Em Ponte dos Carvalho, Pernambuco, entre os anos de 1960 e 1980, o querido Geraldo Leite Bastos, presbítero e artesão da música, junto com a sua comunidade orante, cantavam: “Muito suspira por ti, teu povo fiel, tua Israel...” e repetiam a cada lembrança que “O Santo Messias” vem vindo logo. Por fim, com uma força divina e através de uma melodia que lembra um canto de ninar, o povo suplicava: “Apressa-te em vir libertá-la, em vir salvá-la, bendito Senhor!”. Com todas as reverências à poesia de Geraldo Leite Bastos, esta obra encontra-se no Hinário Litúrgico da CNBB, sugestão de repertório para o Advento.
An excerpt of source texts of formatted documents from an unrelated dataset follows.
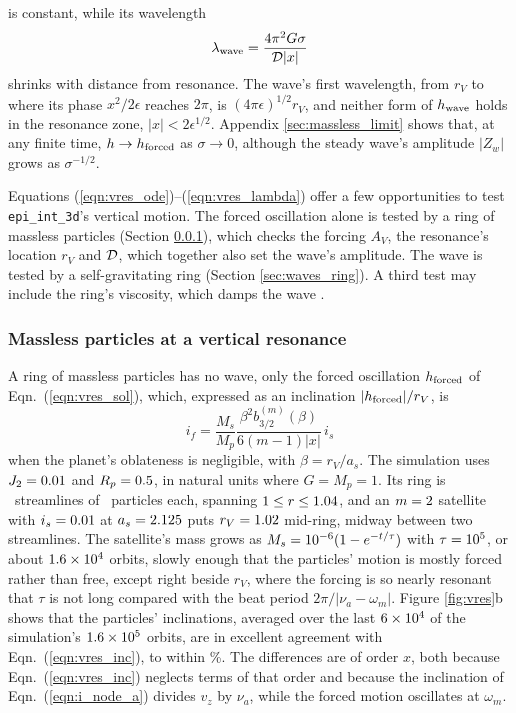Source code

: \documentclass[twocolumn]{aastex702}
\newcommand{\code}[1]{\texttt{#1}}   %
\begin{document}
is constant, while its wavelength
\begin{equation}
    \label{eqn:vres_lambda}
    \lambda_{\rm wave} = \frac{4\pi^2G\sigma}{{\cal D}|x|}
\end{equation}
shrinks with distance from resonance. The wave's first wavelength, from $r_V$ to where its phase
$x^2/2\epsilon$ reaches $2\pi$, is $(4\pi\epsilon)^{1/2}r_V$, and neither form of $h_{\rm wave}$ holds in the
resonance zone, $|x| < 2\epsilon^{1/2}$. Appendix \ref{sec:massless_limit} shows that, at any finite time,
$h \rightarrow h_{\rm forced}$ as $\sigma \rightarrow 0$, although the steady wave's amplitude $|Z_w|$ grows as
$\sigma^{-1/2}$.

Equations (\ref{eqn:vres_ode})--(\ref{eqn:vres_lambda}) offer a few opportunities to test
\code{epi\_int\_3d}'s vertical motion. The forced oscillation alone is tested by a ring of massless
particles (Section \ref{sec:waves_massless}), which checks the forcing $A_V$, the resonance's location
$r_V$ and ${\cal D}$, which together also set the wave's amplitude. The wave is tested by a
self-gravitating ring (Section \ref{sec:waves_ring}). A third test may include the ring's viscosity,
which damps the wave \citep[Eqns.\ (97)--(98) of][]{S84}.

\subsubsection{Massless particles at a vertical resonance}
\label{sec:waves_massless}

A ring of massless particles has no wave, only the forced oscillation $h_{\rm forced}$ of Eqn.\ (\ref{eqn:vres_sol}),
which, expressed as an inclination $|h_{\rm forced}|/r_V$, is
\begin{equation}
    \label{eqn:vres_inc}
    i_f = \frac{M_s}{M_p}\frac{\beta^2b_{3/2}^{(m)}(\beta)}{6(m - 1)|x|}\,i_s
\end{equation}
when the planet's oblateness is negligible, with $\beta = r_V/a_s$. The simulation uses $J_2 = 0.01$ and $R_p = 0.5$, in
natural units where $G = M_p = 1$. Its ring is \vresNstreamlines\ streamlines of \vresNparticles\ particles each, spanning
$1 \le r \le 1.04$, and an $m = 2$ satellite with $i_s = 0.01$ at $a_s = 2.125$ puts $r_V = 1.02$
mid-ring, midway between two streamlines. The satellite's mass grows as $M_s = 10^{-6}(1 - e^{-t/\tau})$ with $\tau = 10^{5}$, or about
$1.6\times10^{4}$ orbits, slowly enough that the particles' motion is mostly forced rather than free, except right
beside $r_V$, where the forcing is so nearly resonant that $\tau$ is not long compared with the beat period
$2\pi/|\nu_a - \omega_m|$. Figure \ref{fig:vres}b shows that the particles' inclinations,
averaged over the last $6\times10^{4}$ of the simulation's $1.6\times10^{5}$ orbits, are in excellent agreement with
Eqn.\ (\ref{eqn:vres_inc}), to within \vresAgreePercent\%. The differences are of order $x$, both because
Eqn.\ (\ref{eqn:vres_inc}) neglects terms of that order and because the inclination of Eqn.\ (\ref{eqn:i_node_a})
divides $v_z$ by $\nu_a$, while the forced motion oscillates at $\omega_m$.
\end{document}
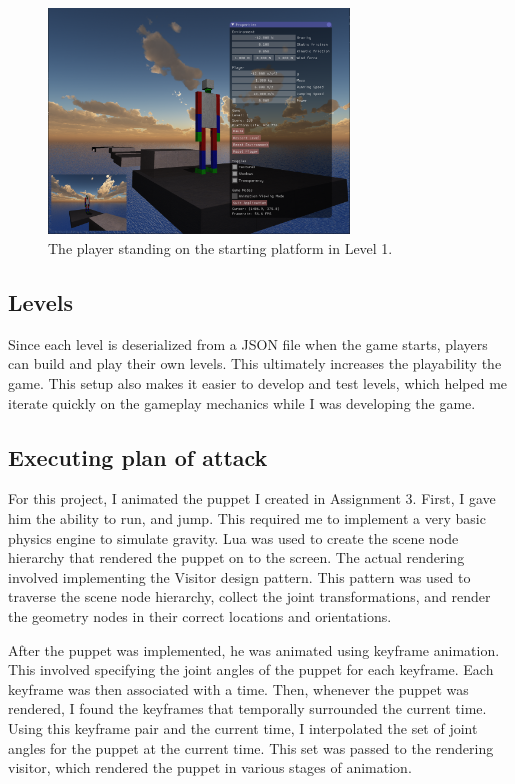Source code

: \documentclass[11pt]{report}
\begin{document}
\begin{figure}[H]
\includegraphics[width=8cm]{start.png}
\centering
\caption{The player standing on the starting platform in Level 1.}
\end{figure}

\subsection{Levels}
Since each level is deserialized from a JSON file when the game starts, players can build and play their own levels. This ultimately increases the playability the game. This setup also makes it easier to develop and test levels, which helped me iterate quickly on the gameplay mechanics while I was developing the game.

\subsection{Executing plan of attack}
For this project, I animated the puppet I created in Assignment 3. First, I gave him the ability to run, and jump. This required me to implement a very basic physics engine to simulate gravity. Lua was used to create the scene node hierarchy that rendered the puppet on to the screen. The actual rendering involved implementing the Visitor design pattern. This pattern was used to traverse the scene node hierarchy, collect the joint transformations, and render the geometry nodes in their correct locations and orientations.

After the puppet was implemented, he was animated using keyframe animation. This involved specifying the joint angles of the puppet for each keyframe. Each keyframe was then associated with a time. Then, whenever the puppet was rendered, I found the keyframes that temporally surrounded the current time. Using this keyframe pair and the current time, I interpolated the set of joint angles for the puppet at the current time. This set was passed to the rendering visitor, which rendered the puppet in various stages of animation.
\end{document}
Aprendemos com eles e elas a esperar com mais vontade e verdade o “Rei que vem chegando”. É a lógica do “faz escuro, mas eu canto” superando a lógica da escravidão e do reino da morte. Uma peça entre as tantas heranças que nossas mães e nossos pais na fé nos guardaram. Delas e deles recebemos muita sustância poética para a oração e para a luta, incluindo, é claro, os salmos e as cantigas, hinos, súplicas e agradecimentos, todos encontrados na Sagrada Escritura, frutos da experiência do povo com Deus. O desejo perene pela chegada de uma novidade. No Natal, um menino. No fim de tudo, um reino em plenitude: “reino da verdade e da vida, reino da santidade e da graça, reino de justiça, do amor e da paz” (Prefácio da solenidade de Cristo Rei).
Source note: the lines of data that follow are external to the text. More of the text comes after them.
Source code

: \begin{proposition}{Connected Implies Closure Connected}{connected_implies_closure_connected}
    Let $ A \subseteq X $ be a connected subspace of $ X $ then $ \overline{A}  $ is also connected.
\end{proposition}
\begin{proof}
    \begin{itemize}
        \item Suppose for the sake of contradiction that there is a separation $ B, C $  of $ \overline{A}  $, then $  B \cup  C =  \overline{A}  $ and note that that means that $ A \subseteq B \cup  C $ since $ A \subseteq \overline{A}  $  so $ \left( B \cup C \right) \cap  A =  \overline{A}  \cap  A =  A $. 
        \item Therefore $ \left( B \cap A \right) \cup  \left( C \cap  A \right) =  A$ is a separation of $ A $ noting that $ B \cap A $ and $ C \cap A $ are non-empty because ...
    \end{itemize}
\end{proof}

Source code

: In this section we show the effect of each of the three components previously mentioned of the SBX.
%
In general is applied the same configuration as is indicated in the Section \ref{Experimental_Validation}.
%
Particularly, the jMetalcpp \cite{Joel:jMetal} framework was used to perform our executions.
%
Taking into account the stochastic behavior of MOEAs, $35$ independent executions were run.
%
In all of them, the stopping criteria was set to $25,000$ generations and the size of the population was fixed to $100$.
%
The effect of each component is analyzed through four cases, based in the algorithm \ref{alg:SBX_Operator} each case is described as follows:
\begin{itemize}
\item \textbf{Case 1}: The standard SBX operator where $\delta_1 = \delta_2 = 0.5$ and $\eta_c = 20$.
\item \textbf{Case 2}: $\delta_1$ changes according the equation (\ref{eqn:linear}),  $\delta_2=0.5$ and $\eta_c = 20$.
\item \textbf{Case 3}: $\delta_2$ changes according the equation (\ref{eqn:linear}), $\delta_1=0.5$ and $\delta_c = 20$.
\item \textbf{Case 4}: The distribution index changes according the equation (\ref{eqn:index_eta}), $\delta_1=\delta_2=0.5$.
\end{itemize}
O desejo apressado pela chegada do Cristo, em nós e no mundo, é a base da nossa atitude espiritual no Advento. Ainda que muito difícil ter forças de esperanças em um Brasil marcado pelas dores da intolerância, do ódio gratuito e do flerte à ordem de opressão, corre em nosso corpo, em nossa mente e em nosso coração um sonho que é regado pela singeleza das gotas do orvalho, como cantamos: “Das alturas orvalhem os céus e as nuvens que chovam justiça, que a terra se abra ao amor e germine o Deus Salvador” (Versão e música: Reginaldo Veloso, refrão do salmo 84, ODC), e assim acaba sendo um imperativo para as nossas liturgias e orações, um pano de fundo que dá voz e clarão a esse desejo tão iminente: o de superar a dor e viver a libertação que vem de nosso Deus.
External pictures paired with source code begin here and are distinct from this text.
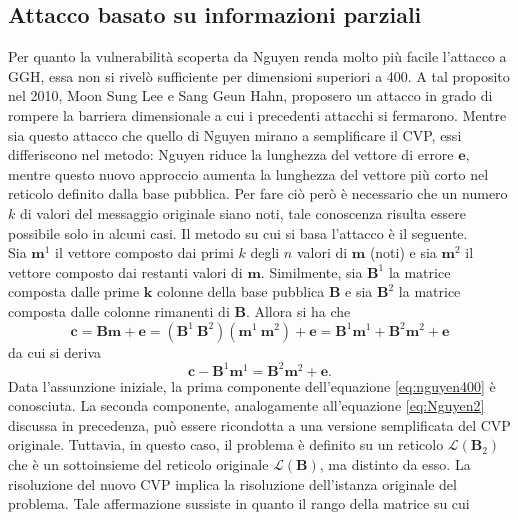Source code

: \subsection{Attacco basato su informazioni parziali}
Per quanto la vulnerabilità scoperta da Nguyen renda molto più facile l'attacco a GGH, essa
non si rivelò sufficiente per dimensioni superiori a 400. A tal proposito nel 2010, Moon Sung Lee 
e Sang Geun Hahn\cite{Nguyen400}, proposero un attacco in grado di rompere la barriera 
dimensionale a cui i precedenti attacchi si fermarono. Mentre sia questo attacco che quello 
di Nguyen mirano a semplificare il CVP, essi differiscono nel metodo: 
Nguyen riduce la lunghezza del vettore di errore $\mathbf{e}$, mentre questo nuovo approccio 
aumenta la lunghezza del vettore più corto nel reticolo definito dalla base pubblica.
Per fare ciò però è necessario che un numero $k$ di valori del messaggio originale siano noti,
tale conoscenza risulta essere possibile solo in alcuni casi. Il metodo su cui si basa
l'attacco è il seguente.\\
Sia $\mathbf{m}^1$ il vettore composto dai primi $k$ degli $n$ valori di $\mathbf{m}$ (noti) e
sia $\mathbf{m}^2$ il vettore composto dai restanti valori di $\mathbf{m}$. Similmente, sia 
$\mathbf{B}^1$ la matrice composta dalle prime $\mathbf{k}$ colonne della base
pubblica $\mathbf{B}$ e sia $\mathbf{B}^2$ la matrice composta dalle colonne rimanenti di
$\mathbf{B}$.  Allora si ha che
\begin{equation*}
    \mathbf{c} = \mathbf{B}\mathbf{m} + \mathbf{e} =
    (\mathbf{B}^1 \ \mathbf{B}^2) (\mathbf{m}^1 \ \mathbf{m}^2) + \mathbf{e}
    = \mathbf{B}^1\mathbf{m}^1 + \mathbf{B}^2\mathbf{m}^2 + \mathbf{e}
\end{equation*}
da cui si deriva
\begin{equation}
    \label{eq:nguyen400}
    \mathbf{c} - \mathbf{B}^1\mathbf{m}^1 = \mathbf{B}^2\mathbf{m}^2 + \mathbf{e}.
\end{equation}
Data l'assunzione iniziale, la prima componente dell'equazione \ref{eq:nguyen400} è conosciuta. 
La seconda componente, analogamente all'equazione \ref{eq:Nguyen2} discussa in precedenza, 
può essere ricondotta a una versione semplificata del CVP originale. 
Tuttavia, in questo caso, il problema è definito su un reticolo $\mathcal{L}(\mathbf{B}_2)$ 
che è un sottoinsieme del reticolo originale $\mathcal{L}(\mathbf{B})$, ma distinto da esso. 
La risoluzione del nuovo CVP implica la risoluzione dell'istanza 
originale del problema. Tale affermazione sussiste in quanto il rango della matrice su cui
É possível compreender o caminho de Jesus, que nós também caminhamos no ano litúrgico, como um trilhar no gerúndio, assumindo aquele gesto de ir fazendo o que se espera que no futuro seja. É a nova ideia de vigilância, oposta totalmente a de uma passividade arrogante de achar que logo tudo se resolve sem que coloquemos nossas mãos nas massas, elas que gritam e sentem as dores do hoje. Para elas, é tão difícil esperar quanto viver. E assim, nossas ações acabam sendo questionadas: esse é o modo que a comunidade de Jesus prepara sua chegada? O tempo da vinda de Jesus em nossa carne faz de nós uma comunidade que exala odores combinados e distintos. Ora nos movemos pela chegada d'Ele nas nossas fragilidades, em nossas condições; ora nos colocamos de pé, na entrada da porta, com luzeiros acesos, prontos e prontas para sair na construção do aqui, do agora e do já. Esse movimento que acontece dentro de nós, e que envaidece toda nossa comunidade de seguidores e seguidoras com um espírito mais vigilante que corretor, colabora com o nosso fazer no mundo, tornando todos e todas consistentes da participação ativa na concretude do que suplicamos no Advento.
Cabe a nós, amigos e amigas, um pedido. Que seja vindoura a profecia do Senhor que em Isaías nos disse: “Céus, gotejem lá de cima, e as nuvens chovam a justiça. Que a terra se abra e produza a salvação, e junto com ela brote a justiça” (Is 45,8). O desejo pela vinda do Cristo, o Deus-com-a-gente, o Emanuel esperado, implora e pede que se complete a salvação.